• TASK ITEM
Work out how many lines below contain the word "Donjon". Only the number is wanted.

※ ※ ※

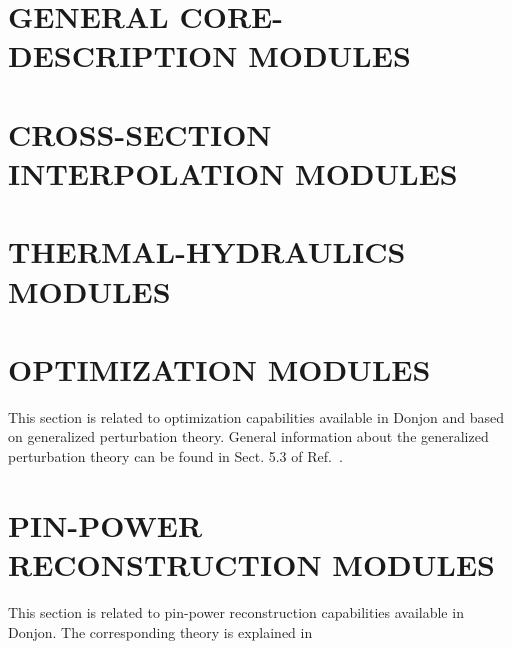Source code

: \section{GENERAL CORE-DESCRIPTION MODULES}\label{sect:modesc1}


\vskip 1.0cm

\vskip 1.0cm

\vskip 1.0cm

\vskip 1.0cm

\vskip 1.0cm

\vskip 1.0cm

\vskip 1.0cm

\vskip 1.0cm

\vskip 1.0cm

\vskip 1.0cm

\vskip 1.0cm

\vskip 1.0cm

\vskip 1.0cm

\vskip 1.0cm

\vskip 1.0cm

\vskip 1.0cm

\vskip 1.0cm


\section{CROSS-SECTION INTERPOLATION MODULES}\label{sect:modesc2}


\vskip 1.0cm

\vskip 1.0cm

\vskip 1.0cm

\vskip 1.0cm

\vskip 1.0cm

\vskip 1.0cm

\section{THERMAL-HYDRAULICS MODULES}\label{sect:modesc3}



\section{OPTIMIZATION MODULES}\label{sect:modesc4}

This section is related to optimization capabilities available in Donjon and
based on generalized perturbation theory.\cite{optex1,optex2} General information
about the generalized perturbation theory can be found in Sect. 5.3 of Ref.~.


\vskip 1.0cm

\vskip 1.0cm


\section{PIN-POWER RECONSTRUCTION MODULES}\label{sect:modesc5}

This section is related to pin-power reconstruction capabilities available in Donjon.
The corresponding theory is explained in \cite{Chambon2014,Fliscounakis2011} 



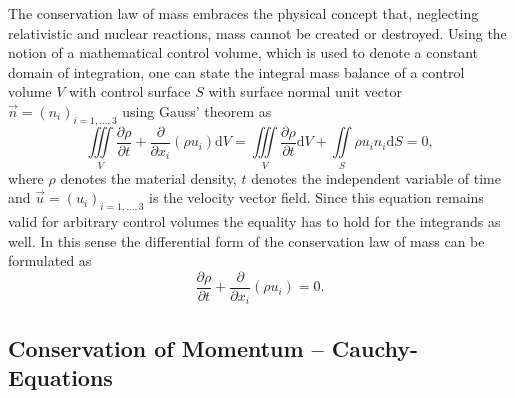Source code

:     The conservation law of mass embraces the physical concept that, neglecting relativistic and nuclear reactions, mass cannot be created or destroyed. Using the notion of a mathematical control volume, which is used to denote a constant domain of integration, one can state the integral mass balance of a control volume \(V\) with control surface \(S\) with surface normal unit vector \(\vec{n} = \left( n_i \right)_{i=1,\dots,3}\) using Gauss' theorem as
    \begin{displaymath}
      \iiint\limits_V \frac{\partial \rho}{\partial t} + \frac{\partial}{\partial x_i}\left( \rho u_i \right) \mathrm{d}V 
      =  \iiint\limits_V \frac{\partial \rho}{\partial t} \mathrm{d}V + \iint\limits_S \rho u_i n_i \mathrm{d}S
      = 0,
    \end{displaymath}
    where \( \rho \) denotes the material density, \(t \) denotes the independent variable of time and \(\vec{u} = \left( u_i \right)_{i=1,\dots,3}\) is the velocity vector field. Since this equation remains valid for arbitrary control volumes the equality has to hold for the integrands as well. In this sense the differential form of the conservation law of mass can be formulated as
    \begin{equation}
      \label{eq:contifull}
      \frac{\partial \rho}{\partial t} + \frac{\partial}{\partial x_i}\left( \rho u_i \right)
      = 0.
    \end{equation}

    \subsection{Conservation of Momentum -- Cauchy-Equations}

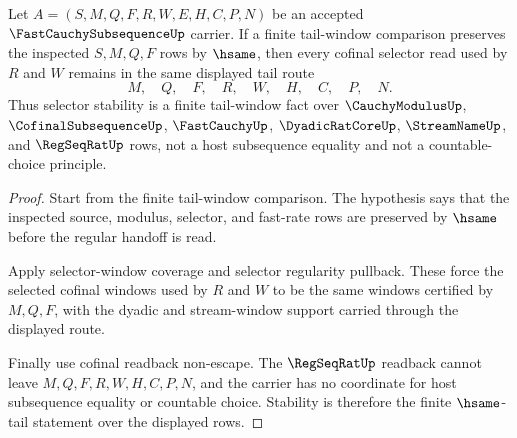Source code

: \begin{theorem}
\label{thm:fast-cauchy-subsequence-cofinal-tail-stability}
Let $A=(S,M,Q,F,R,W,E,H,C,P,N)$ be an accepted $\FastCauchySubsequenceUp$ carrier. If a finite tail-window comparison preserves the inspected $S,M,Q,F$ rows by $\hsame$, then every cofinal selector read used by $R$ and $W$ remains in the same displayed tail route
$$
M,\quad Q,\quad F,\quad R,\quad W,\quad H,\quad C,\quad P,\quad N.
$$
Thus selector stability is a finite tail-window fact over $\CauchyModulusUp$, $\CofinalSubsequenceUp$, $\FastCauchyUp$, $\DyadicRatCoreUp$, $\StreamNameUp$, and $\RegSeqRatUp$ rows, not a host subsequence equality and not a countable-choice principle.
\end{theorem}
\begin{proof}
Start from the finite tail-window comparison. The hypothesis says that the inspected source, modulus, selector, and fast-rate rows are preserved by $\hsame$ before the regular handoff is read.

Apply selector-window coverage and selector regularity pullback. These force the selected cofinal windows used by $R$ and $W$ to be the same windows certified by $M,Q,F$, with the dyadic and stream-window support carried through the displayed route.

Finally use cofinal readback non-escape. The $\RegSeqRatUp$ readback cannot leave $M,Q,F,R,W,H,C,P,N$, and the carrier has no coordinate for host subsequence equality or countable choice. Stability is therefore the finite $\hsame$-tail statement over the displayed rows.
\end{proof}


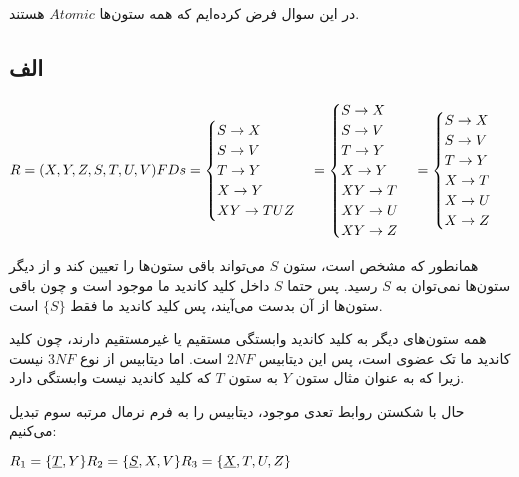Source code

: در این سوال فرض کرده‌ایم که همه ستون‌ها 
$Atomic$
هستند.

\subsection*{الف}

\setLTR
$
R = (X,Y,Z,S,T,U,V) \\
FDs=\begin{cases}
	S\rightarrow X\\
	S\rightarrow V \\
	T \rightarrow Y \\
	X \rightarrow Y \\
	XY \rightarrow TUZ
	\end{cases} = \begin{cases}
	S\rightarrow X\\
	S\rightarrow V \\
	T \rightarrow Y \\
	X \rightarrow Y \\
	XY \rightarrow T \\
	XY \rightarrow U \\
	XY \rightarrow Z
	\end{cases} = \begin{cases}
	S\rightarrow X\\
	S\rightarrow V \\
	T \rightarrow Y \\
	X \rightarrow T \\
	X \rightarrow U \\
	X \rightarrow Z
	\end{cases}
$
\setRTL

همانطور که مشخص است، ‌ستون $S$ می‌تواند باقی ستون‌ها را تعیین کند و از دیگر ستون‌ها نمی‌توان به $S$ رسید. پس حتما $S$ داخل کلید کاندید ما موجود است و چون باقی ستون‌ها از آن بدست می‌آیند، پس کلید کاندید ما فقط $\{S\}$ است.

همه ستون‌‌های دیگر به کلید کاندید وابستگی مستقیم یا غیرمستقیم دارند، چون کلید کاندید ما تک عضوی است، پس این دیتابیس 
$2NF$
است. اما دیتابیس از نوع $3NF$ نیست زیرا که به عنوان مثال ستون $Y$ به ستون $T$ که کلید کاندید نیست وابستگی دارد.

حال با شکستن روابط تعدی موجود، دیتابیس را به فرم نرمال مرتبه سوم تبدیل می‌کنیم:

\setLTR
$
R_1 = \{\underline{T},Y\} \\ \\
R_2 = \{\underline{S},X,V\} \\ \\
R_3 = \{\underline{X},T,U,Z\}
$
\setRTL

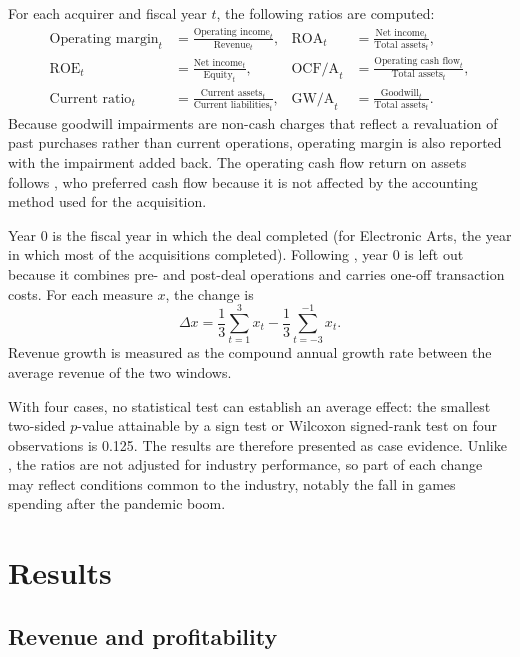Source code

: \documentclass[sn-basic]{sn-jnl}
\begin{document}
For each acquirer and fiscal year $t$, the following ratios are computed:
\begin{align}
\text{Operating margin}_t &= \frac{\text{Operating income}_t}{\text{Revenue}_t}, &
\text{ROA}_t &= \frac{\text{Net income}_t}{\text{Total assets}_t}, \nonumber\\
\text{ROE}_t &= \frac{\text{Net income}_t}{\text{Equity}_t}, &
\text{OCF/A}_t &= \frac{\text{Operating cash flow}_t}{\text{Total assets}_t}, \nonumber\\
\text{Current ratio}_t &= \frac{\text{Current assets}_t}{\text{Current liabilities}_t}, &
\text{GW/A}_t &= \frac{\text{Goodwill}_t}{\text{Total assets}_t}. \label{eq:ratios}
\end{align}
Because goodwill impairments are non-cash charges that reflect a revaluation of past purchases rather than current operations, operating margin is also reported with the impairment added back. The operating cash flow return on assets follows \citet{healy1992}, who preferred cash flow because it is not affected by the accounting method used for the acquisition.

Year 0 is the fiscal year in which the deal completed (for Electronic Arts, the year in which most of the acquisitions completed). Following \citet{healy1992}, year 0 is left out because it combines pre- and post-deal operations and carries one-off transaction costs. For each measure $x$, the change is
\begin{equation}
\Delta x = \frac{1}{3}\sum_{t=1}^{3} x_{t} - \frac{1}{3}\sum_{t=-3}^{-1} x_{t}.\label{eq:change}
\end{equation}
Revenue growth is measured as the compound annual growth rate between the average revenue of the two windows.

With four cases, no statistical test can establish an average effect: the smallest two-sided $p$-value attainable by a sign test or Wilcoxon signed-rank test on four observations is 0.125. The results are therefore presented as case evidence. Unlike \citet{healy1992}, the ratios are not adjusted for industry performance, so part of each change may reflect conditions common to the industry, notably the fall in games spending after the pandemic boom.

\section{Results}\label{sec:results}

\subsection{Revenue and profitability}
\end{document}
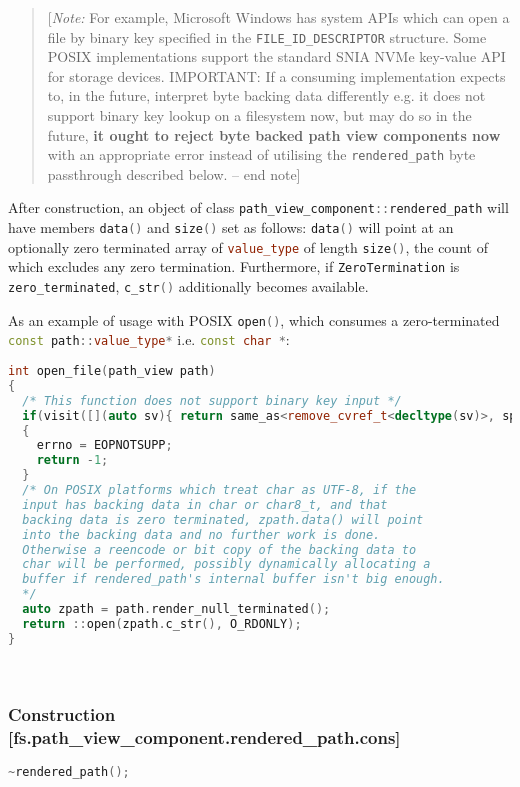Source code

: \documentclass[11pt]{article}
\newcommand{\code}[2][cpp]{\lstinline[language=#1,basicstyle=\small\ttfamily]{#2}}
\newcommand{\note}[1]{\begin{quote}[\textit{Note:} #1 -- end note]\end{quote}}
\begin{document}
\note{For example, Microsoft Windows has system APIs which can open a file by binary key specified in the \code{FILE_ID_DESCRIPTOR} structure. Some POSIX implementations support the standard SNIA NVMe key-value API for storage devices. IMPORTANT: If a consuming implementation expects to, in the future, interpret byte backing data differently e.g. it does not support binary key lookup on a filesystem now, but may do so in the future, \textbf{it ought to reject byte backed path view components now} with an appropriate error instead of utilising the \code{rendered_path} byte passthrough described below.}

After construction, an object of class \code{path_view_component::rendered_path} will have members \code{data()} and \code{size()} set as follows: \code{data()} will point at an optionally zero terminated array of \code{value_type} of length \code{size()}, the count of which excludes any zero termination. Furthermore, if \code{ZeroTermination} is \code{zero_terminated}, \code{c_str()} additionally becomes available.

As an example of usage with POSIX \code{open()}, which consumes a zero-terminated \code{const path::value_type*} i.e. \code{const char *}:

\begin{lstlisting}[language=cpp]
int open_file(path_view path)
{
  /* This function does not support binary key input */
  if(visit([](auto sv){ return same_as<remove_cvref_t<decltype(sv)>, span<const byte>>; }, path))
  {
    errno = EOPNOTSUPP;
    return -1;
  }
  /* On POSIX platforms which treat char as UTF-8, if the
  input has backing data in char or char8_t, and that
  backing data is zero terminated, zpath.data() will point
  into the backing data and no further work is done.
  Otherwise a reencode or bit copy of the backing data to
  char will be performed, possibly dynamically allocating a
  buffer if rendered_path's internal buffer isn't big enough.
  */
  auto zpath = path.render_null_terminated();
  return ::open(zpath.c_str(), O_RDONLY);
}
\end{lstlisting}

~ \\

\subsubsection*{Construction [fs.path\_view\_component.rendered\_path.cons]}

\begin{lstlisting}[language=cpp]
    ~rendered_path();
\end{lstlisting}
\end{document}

※ ※ ※

• SOLVED EXERCISE
2